━━━ Information shown ━━━

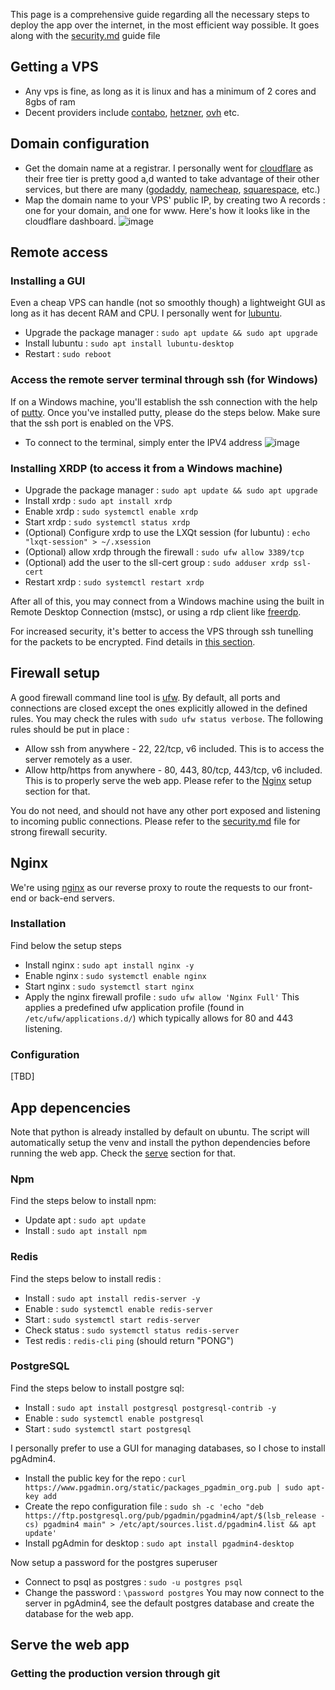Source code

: This page is a comprehensive guide regarding all the necessary steps to deploy the app over the internet, in the most efficient way possible. It goes along with the [security.md](./security.md) guide file

## Getting a VPS

- Any vps is fine, as long as it is linux and has a minimum of 2 cores and 8gbs of ram
- Decent providers include [contabo](https://contabo.com/en/), [hetzner](https://www.hetzner.com/), [ovh](https://www.ovhcloud.com/en/) etc.

## Domain configuration

- Get the domain name at a registrar. I personally went for [cloudflare](https://www.cloudflare.com/) as their free tier is pretty good a,d wanted to take advantage of their other services, but there are many ([godaddy](https://www.godaddy.com), [namecheap](https://www.namecheap.com/), [squarespace](https://domains.squarespace.com/), etc.)
- Map the domain name to your VPS' public IP, by creating two A records : one for your domain, and one for www. Here's how it looks like in the cloudflare dashboard.
![image](https://i.imgur.com/iUsUcik.png)

## Remote access

### Installing a GUI

Even a cheap VPS can handle (not so smoothly though) a lightweight GUI as long as it has decent RAM and CPU. I personally went for [lubuntu](https://www.lubuntu.fr/).

- Upgrade the package manager : `sudo apt update && sudo apt upgrade`
- Install lubuntu : `sudo apt install lubuntu-desktop`
- Restart : `sudo reboot`

### Access the remote server terminal through ssh (for Windows)

If on a Windows machine, you'll establish the ssh connection with the help of [putty](https://www.putty.org/).
Once you've installed putty, please do the steps below. Make sure that the ssh port is enabled on the VPS.

- To connect to the terminal, simply enter the IPV4 address
![image](https://i.imgur.com/LNZ1Mf8.png)

### Installing XRDP (to access it from a Windows machine)

- Upgrade the package manager : `sudo apt update && sudo apt upgrade`
- Install xrdp : `sudo apt install xrdp`
- Enable xrdp : `sudo systemctl enable xrdp`
- Start xrdp : `sudo systemctl status xrdp`
- (Optional) Configure xrdp to use the LXQt session (for lubuntu) : `echo "lxqt-session" > ~/.xsession
`
- (Optional) allow xrdp through the firewall : `sudo ufw allow 3389/tcp`
- (Optional) add the user to the sll-cert group : `sudo adduser xrdp ssl-cert`
- Restart xrdp : `sudo systemctl restart xrdp`

After all of this, you may connect from a Windows machine using the built in Remote Desktop Connection (mstsc), or using a rdp client like [freerdp](https://www.freerdp.com/).

For increased security, it's better to access the VPS through ssh tunelling for the packets to be encrypted. Find details in [this section](./security.md#xrdp-through-ssh-tunelling).

## Firewall setup

A good firewall command line tool is [ufw](https://help.ubuntu.com/community/UFW). By default, all ports and connections are closed except the ones explicitly allowed in the defined rules. You may check the rules with `sudo ufw status verbose`.
The following rules should be put in place :
- Allow ssh from anywhere - 22, 22/tcp, v6 included. This is to access the server remotely as a user.
- Allow http/https from anywhere - 80, 443, 80/tcp, 443/tcp, v6 included. This is to properly serve the web app.
Please refer to the [Nginx](#nginx) setup section for that.

You do not need, and should not have any other port exposed and listening to incoming public connections. Please refer to the [security.md](./security.md) file for strong firewall security. 


## Nginx 

We're using [nginx](https://nginx.org/en/) as our reverse proxy to route the requests to our front-end or back-end servers.

### Installation 

Find below the setup steps
- Install nginx : `sudo apt install nginx -y`
- Enable nginx : `sudo systemctl enable nginx`
- Start nginx : `sudo systemctl start nginx`
- Apply the nginx firewall profile : `sudo ufw allow 'Nginx Full'` This applies a predefined ufw application profile (found in `/etc/ufw/applications.d/`) which typically allows for 80 and 443 listening.

### Configuration

[TBD]

## App depencencies

Note that python is already installed by default on ubuntu.
The script will automatically setup the venv and install the python dependencies before running the web app.
Check the [serve](#serve-the-web-app) section for that.

### Npm

Find the steps below to install npm:
- Update apt : `sudo apt update`
- Install : `sudo apt install npm`

### Redis

Find the steps below to install redis :
- Install : `sudo apt install redis-server -y`
- Enable : `sudo systemctl enable redis-server`
- Start : `sudo systemctl start redis-server`
- Check status : `sudo systemctl status redis-server`
- Test redis :  `redis-cli` `ping` (should return "PONG")

### PostgreSQL

Find the steps below to install postgre sql:
- Install : `sudo apt install postgresql postgresql-contrib -y`
- Enable : `sudo systemctl enable postgresql`
- Start : `sudo systemctl start postgresql`

I personally prefer to use a GUI for managing databases, so I chose to install pgAdmin4.
- Install the public key for the repo : `curl https://www.pgadmin.org/static/packages_pgadmin_org.pub | sudo apt-key add`
- Create the repo configuration file : `sudo sh -c 'echo "deb https://ftp.postgresql.org/pub/pgadmin/pgadmin4/apt/$(lsb_release -cs) pgadmin4 main" > /etc/apt/sources.list.d/pgadmin4.list && apt update'`
- Install pgAdmin for desktop : `sudo apt install pgadmin4-desktop`

Now setup a password for the postgres superuser
- Connect to psql as postgres : `sudo -u postgres psql`
- Change the password : `\password postgres`
You may now connect to the server in pgAdmin4, see the default postgres database and create the database for the web app.

## Serve the web app

### Getting the production version through git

━━━

» **What is needed**:
A faithful copy of the entries above is needed, one that contains no images.

» **Result of this exercise**:
Source code

: This page is a comprehensive guide regarding all the necessary steps to deploy the app over the internet, in the most efficient way possible. It goes along with the [security.md](./security.md) guide file

## Getting a VPS

- Any vps is fine, as long as it is linux and has a minimum of 2 cores and 8gbs of ram
- Decent providers include [contabo](https://contabo.com/en/), [hetzner](https://www.hetzner.com/), [ovh](https://www.ovhcloud.com/en/) etc.

## Domain configuration

- Get the domain name at a registrar. I personally went for [cloudflare](https://www.cloudflare.com/) as their free tier is pretty good a,d wanted to take advantage of their other services, but there are many ([godaddy](https://www.godaddy.com), [namecheap](https://www.namecheap.com/), [squarespace](https://domains.squarespace.com/), etc.)
- Map the domain name to your VPS' public IP, by creating two A records : one for your domain, and one for www. Here's how it looks like in the cloudflare dashboard.
![image](https://i.imgur.com/iUsUcik.png)

## Remote access

### Installing a GUI

Even a cheap VPS can handle (not so smoothly though) a lightweight GUI as long as it has decent RAM and CPU. I personally went for [lubuntu](https://www.lubuntu.fr/).

- Upgrade the package manager : `sudo apt update && sudo apt upgrade`
- Install lubuntu : `sudo apt install lubuntu-desktop`
- Restart : `sudo reboot`

### Access the remote server terminal through ssh (for Windows)

If on a Windows machine, you'll establish the ssh connection with the help of [putty](https://www.putty.org/).
Once you've installed putty, please do the steps below. Make sure that the ssh port is enabled on the VPS.

- To connect to the terminal, simply enter the IPV4 address
![image](https://i.imgur.com/LNZ1Mf8.png)

### Installing XRDP (to access it from a Windows machine)

- Upgrade the package manager : `sudo apt update && sudo apt upgrade`
- Install xrdp : `sudo apt install xrdp`
- Enable xrdp : `sudo systemctl enable xrdp`
- Start xrdp : `sudo systemctl status xrdp`
- (Optional) Configure xrdp to use the LXQt session (for lubuntu) : `echo "lxqt-session" > ~/.xsession
`
- (Optional) allow xrdp through the firewall : `sudo ufw allow 3389/tcp`
- (Optional) add the user to the sll-cert group : `sudo adduser xrdp ssl-cert`
- Restart xrdp : `sudo systemctl restart xrdp`

After all of this, you may connect from a Windows machine using the built in Remote Desktop Connection (mstsc), or using a rdp client like [freerdp](https://www.freerdp.com/).

For increased security, it's better to access the VPS through ssh tunelling for the packets to be encrypted. Find details in [this section](./security.md#xrdp-through-ssh-tunelling).

## Firewall setup

A good firewall command line tool is [ufw](https://help.ubuntu.com/community/UFW). By default, all ports and connections are closed except the ones explicitly allowed in the defined rules. You may check the rules with `sudo ufw status verbose`.
The following rules should be put in place :
- Allow ssh from anywhere - 22, 22/tcp, v6 included. This is to access the server remotely as a user.
- Allow http/https from anywhere - 80, 443, 80/tcp, 443/tcp, v6 included. This is to properly serve the web app.
Please refer to the [Nginx](#nginx) setup section for that.

You do not need, and should not have any other port exposed and listening to incoming public connections. Please refer to the [security.md](./security.md) file for strong firewall security. 


## Nginx 

We're using [nginx](https://nginx.org/en/) as our reverse proxy to route the requests to our front-end or back-end servers.

### Installation 

Find below the setup steps
- Install nginx : `sudo apt install nginx -y`
- Enable nginx : `sudo systemctl enable nginx`
- Start nginx : `sudo systemctl start nginx`
- Apply the nginx firewall profile : `sudo ufw allow 'Nginx Full'` This applies a predefined ufw application profile (found in `/etc/ufw/applications.d/`) which typically allows for 80 and 443 listening.

### Configuration

[TBD]

## App depencencies

Note that python is already installed by default on ubuntu.
The script will automatically setup the venv and install the python dependencies before running the web app.
Check the [serve](#serve-the-web-app) section for that.

### Npm

Find the steps below to install npm:
- Update apt : `sudo apt update`
- Install : `sudo apt install npm`

### Redis

Find the steps below to install redis :
- Install : `sudo apt install redis-server -y`
- Enable : `sudo systemctl enable redis-server`
- Start : `sudo systemctl start redis-server`
- Check status : `sudo systemctl status redis-server`
- Test redis :  `redis-cli` `ping` (should return "PONG")

### PostgreSQL

Find the steps below to install postgre sql:
- Install : `sudo apt install postgresql postgresql-contrib -y`
- Enable : `sudo systemctl enable postgresql`
- Start : `sudo systemctl start postgresql`

I personally prefer to use a GUI for managing databases, so I chose to install pgAdmin4.
- Install the public key for the repo : `curl https://www.pgadmin.org/static/packages_pgadmin_org.pub | sudo apt-key add`
- Create the repo configuration file : `sudo sh -c 'echo "deb https://ftp.postgresql.org/pub/pgadmin/pgadmin4/apt/$(lsb_release -cs) pgadmin4 main" > /etc/apt/sources.list.d/pgadmin4.list && apt update'`
- Install pgAdmin for desktop : `sudo apt install pgadmin4-desktop`

Now setup a password for the postgres superuser
- Connect to psql as postgres : `sudo -u postgres psql`
- Change the password : `\password postgres`
You may now connect to the server in pgAdmin4, see the default postgres database and create the database for the web app.

## Serve the web app

### Getting the production version through git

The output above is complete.